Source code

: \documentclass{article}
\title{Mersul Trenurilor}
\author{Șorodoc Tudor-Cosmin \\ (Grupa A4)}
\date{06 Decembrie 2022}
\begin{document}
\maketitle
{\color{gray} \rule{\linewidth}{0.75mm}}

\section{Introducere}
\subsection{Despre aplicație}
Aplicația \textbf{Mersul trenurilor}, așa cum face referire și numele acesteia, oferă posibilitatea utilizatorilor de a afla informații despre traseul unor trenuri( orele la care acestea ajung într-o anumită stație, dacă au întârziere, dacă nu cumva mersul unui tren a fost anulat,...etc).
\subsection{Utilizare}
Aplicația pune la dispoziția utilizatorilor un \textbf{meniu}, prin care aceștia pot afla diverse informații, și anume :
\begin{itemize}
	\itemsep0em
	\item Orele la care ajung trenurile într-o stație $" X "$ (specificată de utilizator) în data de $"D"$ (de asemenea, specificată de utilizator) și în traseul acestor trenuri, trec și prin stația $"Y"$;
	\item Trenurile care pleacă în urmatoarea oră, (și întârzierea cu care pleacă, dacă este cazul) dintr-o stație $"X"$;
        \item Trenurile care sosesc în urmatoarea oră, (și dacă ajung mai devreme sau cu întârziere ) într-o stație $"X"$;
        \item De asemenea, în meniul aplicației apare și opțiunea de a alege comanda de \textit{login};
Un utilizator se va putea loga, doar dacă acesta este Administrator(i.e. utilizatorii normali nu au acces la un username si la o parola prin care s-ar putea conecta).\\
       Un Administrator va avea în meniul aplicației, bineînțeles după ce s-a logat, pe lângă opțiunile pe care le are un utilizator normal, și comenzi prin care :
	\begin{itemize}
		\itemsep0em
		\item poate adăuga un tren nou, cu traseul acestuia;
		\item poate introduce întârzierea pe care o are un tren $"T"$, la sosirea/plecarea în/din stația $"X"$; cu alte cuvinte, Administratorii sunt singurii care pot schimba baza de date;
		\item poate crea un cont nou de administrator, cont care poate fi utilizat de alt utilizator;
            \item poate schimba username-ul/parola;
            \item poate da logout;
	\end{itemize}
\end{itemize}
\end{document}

_What to work on:_
Scan the entries above for the string "asemenea" and copy each line containing it.

_Solution for this exercise:_
	\item Orele la care ajung trenurile într-o stație $" X "$ (specificată de utilizator) în data de $"D"$ (de asemenea, specificată de utilizator) și în traseul acestor trenuri, trec și prin stația $"Y"$;
        \item De asemenea, în meniul aplicației apare și opțiunea de a alege comanda de \textit{login};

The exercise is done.